I remember it well, she came back with an head transplant and they totally changed her character. The old Sarah-Louise was so different. They came up with this bizarre idea to get her up the duff in a second and it just came out of nowhere.

ET Gail and dopey Mahhhtin didn't say very much to her either (glad he's going, he's as wooden as my kitchen door).

I'm fed up to the back teeth of Scooter. Who is he? What is he there for?

----------


## chance

the fish storyline is yawn fest but it is nice to see theyve paired her up with someone different and nice but she never seems to look after beth anymore does she?

----------


## Treacle

With Gail working full time trying to bring back the medical centre from wherever it's vanished to and Audrey working full time earning a packet in her backstreet hairdressing salon you would think Sarah would be lumbered with the baby but she goes to work herself and allover the place like the pub etc...

Maybe David does all the babysitting or Mahhhtin?

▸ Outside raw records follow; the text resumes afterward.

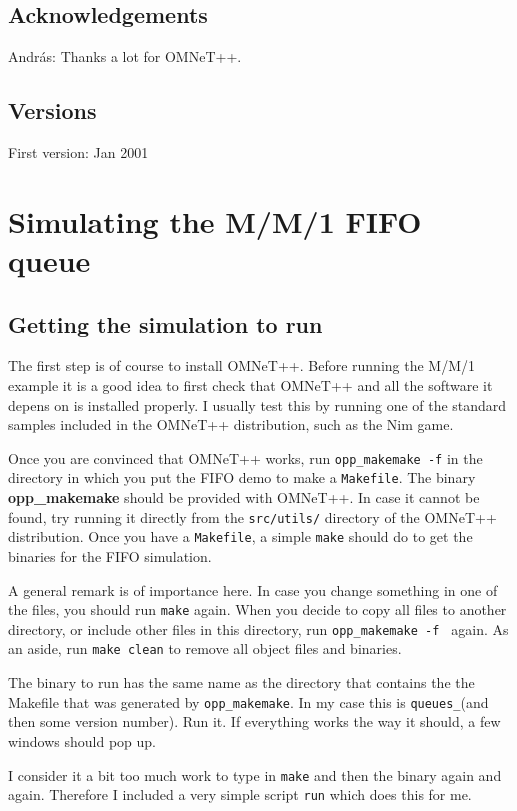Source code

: \documentclass[a4paper]{article}
\begin{document}
\subsection{Acknowledgements}
\label{sec:acknowledgements}
Andr{\'a}s: Thanks a lot for OMNeT++.


\subsection{Versions}
\noindent First version: Jan 2001

\section{Simulating the M/M/1 FIFO queue}
\label{sec:simulating-mm1-fifo}

\subsection{Getting the simulation to run}
\label{sec:getting-it-running}
The first step is of course to install OMNeT++. Before running the
M/M/1 example it is a good idea to first check that OMNeT++ and all
the software it depens on is installed properly. I usually test this
by running one of the standard samples included in the OMNeT++
distribution, such as the Nim game.

Once you are convinced that OMNeT++ works, run \texttt{opp_makemake -f} in
the directory in which you put the FIFO demo to make a
\texttt{Makefile}. The binary \textbf{opp_makemake} should be provided with OMNeT++.
In case it cannot be found, try running it directly from the
\texttt{src/utils/} directory of the OMNeT++ distribution. Once you
have a \texttt{Makefile}, a simple \texttt{make} should do to get the
binaries for the FIFO simulation.

A general remark is of importance here. In case you change something in one
of the files, you should run \texttt{make} again. When you decide to
copy all files to another directory, or include other files in this
directory, run \texttt{opp_makemake -f } again. As an aside, run
\texttt{make clean} to remove all object files and binaries.

The binary to run has the same name as the directory that contains the
the Makefile that was generated by \texttt{opp_makemake}. In my case this
is \texttt{queues\_}(and then some version number). Run it. If
everything works the way it should, a few windows should pop up.

I consider it a bit too much work to type in \texttt{make} and then
the binary  again and again. Therefore I included a very
simple script \texttt{run} which does this for me.
\end{document}
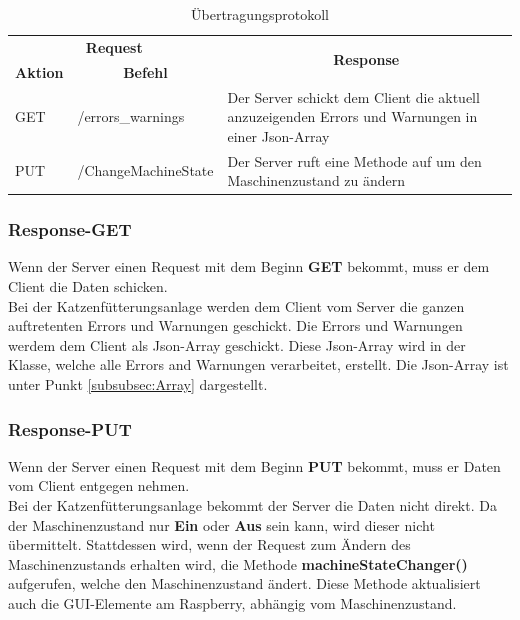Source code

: \begin{table}[htb]
\centering
\begin{tabular}{|l|l|p{300pt}|}
\hline
\multicolumn{2}{|c|}{\textbf{Request}}                                    & \multicolumn{1}{c|}{\multirow{2}{*}{\textbf{Response}}}                                          \\ \cline{1-2}
\multicolumn{1}{|c|}{\textbf{Aktion}} & \multicolumn{1}{c|}{\textbf{Befehl}} & \multicolumn{1}{c|}{}                                                                            \\ \hline
GET                                   & /errors\_warnings                 & Der Server schickt dem Client die aktuell anzuzeigenden Errors und Warnungen in einer Json-Array \\ \hline
PUT                                   & /ChangeMachineState               & Der Server ruft eine Methode auf um den Maschinenzustand zu ändern                               \\ \hline
\end{tabular}
\caption{Übertragungsprotokoll}
\label{Übertragungsprotokoll}
\end{table}

\newpage

\subsubsection{Response-GET}
Wenn der Server einen Request mit dem Beginn \textbf{GET} bekommt, muss er dem Client die Daten schicken. 
\\ Bei der Katzenfütterungsanlage werden dem Client vom Server die ganzen auftretenten Errors und Warnungen geschickt. Die Errors und Warnungen werdem dem Client als Json-Array geschickt. Diese Json-Array wird in der Klasse, welche alle Errors and Warnungen verarbeitet, erstellt. Die Json-Array ist unter Punkt \ref{subsubsec:Array} dargestellt. 

\subsubsection{Response-PUT}
Wenn der Server einen Request mit dem Beginn \textbf{PUT} bekommt, muss er Daten vom Client entgegen nehmen.
\\ Bei der Katzenfütterungsanlage bekommt der Server die Daten nicht direkt. Da der Maschinenzustand nur \textbf{Ein} oder \textbf{Aus} sein kann, wird dieser nicht übermittelt. Stattdessen wird, wenn der Request zum Ändern des Maschinenzustands erhalten wird, die Methode \textbf{machineStateChanger()} aufgerufen, welche den Maschinenzustand ändert. Diese Methode aktualisiert auch die GUI-Elemente am Raspberry, abhängig vom Maschinenzustand. 

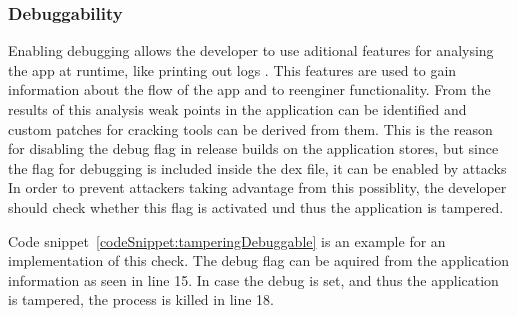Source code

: \subsubsection{Debuggability} \label{subsection:section:counter-improve-tampering-debuggable}
Enabling debugging allows the developer to use aditional features for analysing the app at runtime, like printing out logs \cite{androidDebugging}.
This features are used to gain information about the flow of the app and to reenginer functionality.
From the results of this analysis weak points in the application can be identified and custom patches for cracking tools can be derived from them.
This is the reason for disabling the debug flag in release builds on the application stores, but since the flag for debugging is included inside the \gls{dex} file, it can be enabled by attacks
In order to prevent attackers taking advantage from this possiblity, the developer should check whether this flag is activated und thus the application is tampered.
\newline

Code snippet~\ref{codeSnippet:tamperingDebuggable} is an example for an implementation of this check.
The debug flag can be aquired from the application information as seen in line 15.
In case the debug is set, and thus the application is tampered, the process is killed in line 18.
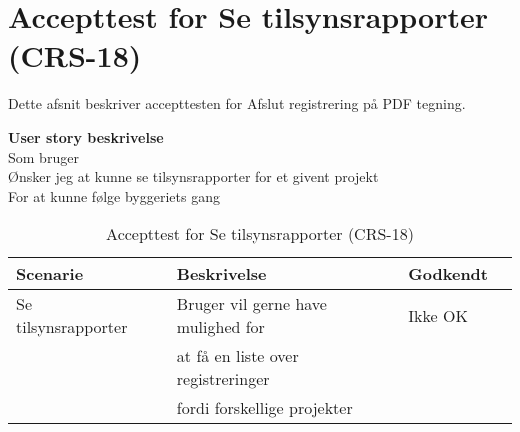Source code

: \section{Accepttest for Se tilsynsrapporter (CRS-18)}
Dette afsnit beskriver accepttesten for Afslut registrering på PDF tegning.

\textbf{User story beskrivelse} \\
Som bruger \\
Ønsker jeg at kunne se tilsynsrapporter for et givent projekt \\
For at kunne følge byggeriets gang

\begin{table}[H]
	\centering
	\begin{tabular}{|ll|l|ll|} \hline
		\textbf{Scenarie} &  & \textbf{Beskrivelse}&  \textbf{Godkendt}&  \\ \hline
		Se tilsynsrapporter&  &  Bruger vil gerne have mulighed for &  Ikke OK&  \\
		& & at få en liste over registreringer & & \\
		& & fordi forskellige projekter& & \\ \hline
	\end{tabular}
	\caption{Accepttest for Se tilsynsrapporter (CRS-18)}
	\label{AcceptTilsyn}
\end{table}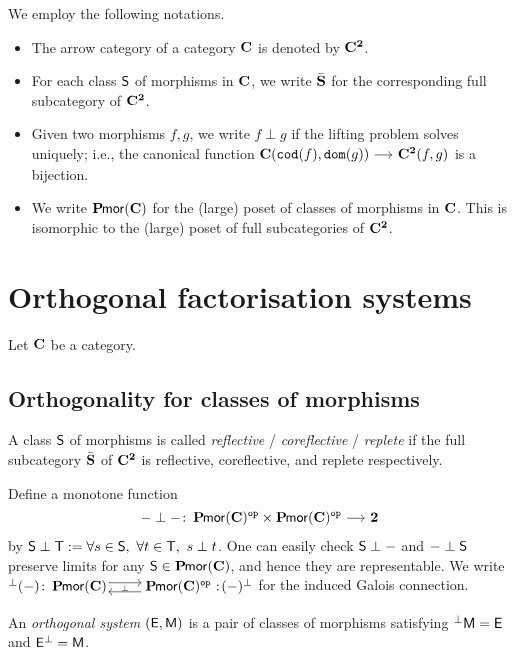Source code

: \documentclass[a4paper,dvipsnames, 11pt]{amsart} %
\begin{document}
\maketitle
\begin{notation}
	We employ the following notations. 
	\begin{itemize}
		\item %
			The arrow category of a category $\mathbf{C}$ is denoted by $\mathbf{C}^{\mathbf{2}}$.
		\item %
			For each class $\mathsf{S}$ of morphisms in $\mathbf{C}$,
			we write $\bar{\mathbf{S}}$ for the corresponding full subcategory of $\mathbf{C}^{\mathbf{2}}$.
		\item %
			Given two morphisms $f,g$, we write $f\perp g$
			if the lifting problem solves uniquely; i.e.,
			the canonical function $\one{C}(\cod(f),\dom(g))\arr\one{C}^\ra(f,g)$ is a bijection.
		\item %
			We write $\operatorname{\mathbf{P}\hspace{-.1em}\mathsf{mor}}(\mathbf{C})$ for the (large) poset of classes of morphisms in $\mathbf{C}$.
			This is isomorphic to the (large) poset of full subcategories of $\mathbf{C}^{\mathbf{2}}$.
		\qedhere %
	\end{itemize}
\end{notation}
\section{Orthogonal factorisation systems}
Let $\mathbf{C}$ be a category.
\subsection{Orthogonality for classes of morphisms}
\begin{definition}
	A class $\mathsf{S}$ of morphisms is called \emph{reflective} / \emph{coreflective} / \emph{replete} if
	the full subcategory $\bar{\mathbf{S}}$ of $\mathbf{C}^{\mathbf{2}}$ is reflective, coreflective, and replete respectively.
\end{definition}
\begin{definition}
	Define a monotone function
	\[
		-\perp-
		\colon
		\Pmor(\one{C})^\op
		\times
		\Pmor(\one{C})^\op
		\arr
		\ra
	\]
	by $\mathsf{S}\perp\mathsf{T}:=\forall s\in\mathsf{S},\ \forall t\in\mathsf{T},\ s\perp t$.
	One can easily check $\mathsf{S}\perp-$ and $-\perp \mathsf{S}$ preserve limits for any $\mathsf{S}\in\operatorname{\mathbf{P}\hspace{-.1em}\mathsf{mor}}(\mathbf{C})$,
	and hence they are representable. We write $\llpo{(-)}\colon\Pmor(\one{C})\adjmap\Pmor(\one{C})^\op\lon\rlpo{(-)}$ for the induced Galois connection.
\end{definition}
\begin{definition}
	An \emph{orthogonal system} $(\mathsf{E},\mathsf{M})$ is a pair of classes of morphisms
	satisfying ${{}^\perp\mathsf{M}}=\mathsf{E}$ and ${\mathsf{E}^{\perp}}=\mathsf{M}$.
\end{definition}
\begin{proposition}
\end{proposition}
\end{document}
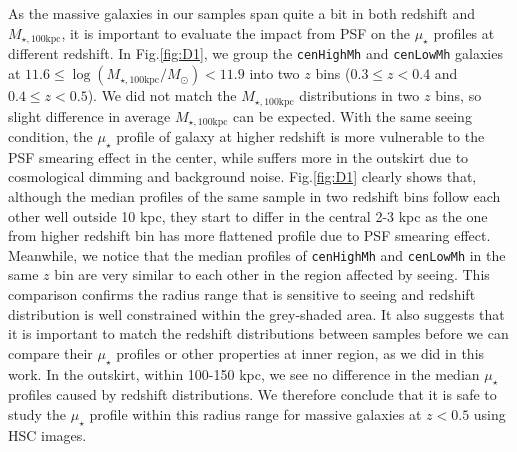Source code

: \documentclass{emulateapj}
\def\rbcg{\texttt{cenHighMh}}
\def\nbcg{\texttt{cenLowMh}}
\def\mtot{{$M_{\star,100\mathrm{kpc}}$}}
\def\logmtot{{$\log (M_{\star,100\mathrm{kpc}}/M_{\odot})$}}
\def\mden{{$\mu_{\star}$}}
\begin{document}
\begin{CJK*}{UTF8}{gbsn}
    As the massive galaxies in our samples span quite a bit in both redshift and \mtot{}, 
    it is important to evaluate the impact from PSF on the \mden{} profiles at different 
    redshift. 
    In Fig.\ref{fig:D1}, we group the \rbcg{} and \nbcg{} galaxies at  
    $11.6 \le$\logmtot$< 11.9$ into two $z$ bins ($0.3\leq z<0.4$ and 
    $0.4\leq z<0.5$). 
    We did not match the \mtot{} distributions in two $z$ bins, so slight difference in 
    average \mtot{} can be expected. 
    With the same seeing condition, the \mden{} profile of galaxy at higher redshift is 
    more vulnerable to the PSF smearing effect in the center, while suffers more in the 
    outskirt due to cosmological dimming and background noise.  
    Fig.\ref{fig:D1} clearly shows that, although the median profiles of the same sample 
    in two redshift bins follow each other well outside 10 kpc, they start to differ in 
    the central 2-3 kpc as the one from higher redshift bin has more flattened profile 
    due to PSF smearing effect.  
    Meanwhile, we notice that the median profiles of \rbcg{} and \nbcg{} in the 
    same $z$ bin are very similar to each other in the region affected by seeing.   
    This comparison confirms the radius range that is sensitive to seeing and 
    redshift distribution is well constrained within the grey-shaded area.
    It also suggests that it is important to match the redshift distributions between 
    samples before we can compare their \mden{} profiles or other properties at inner 
    region, as we did in this work. 
    In the outskirt, within 100-150 kpc, we see no difference in the median \mden{} 
    profiles caused by redshift distributions. 
    We therefore conclude that it is safe to study the \mden{} profile within this 
    radius range for massive galaxies at $z<0.5$ using HSC images. 
     

\clearpage




\end{CJK*}

\clearpage 

\label{lastpage}
\end{document}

It's not like Mahhhtin works or anything is it. Only when there's someone from Weatherfield in the hospital will you see Mahhhtin there and he seems to work allover the place.

----------


## CrazyLea

so she wasnt raped then? and yeah scooter is really boring and i dont see the point in his character to be honest! and this is rather random but im being stalked by a fly >.<

----------


## Treacle

No she wasn't raped they turned her into an irresponsible child who slept around.

----------


## hayzie

scooter is a bit weird but as long as they are both happy who are we to judge? lol!

----------


## Johnny Allen

I could have sworn she was raped by that phaedolphile guy that she chatted to on-line. My mistake maybe, but I remember him chasing her round the house and trying to force himself on her,anyone remember?

----------


## Treacle

> I could have sworn she was raped by that phaedolphile guy that she chatted to on-line. My mistake maybe, but I remember him chasing her round the house and trying to force himself on her,anyone remember?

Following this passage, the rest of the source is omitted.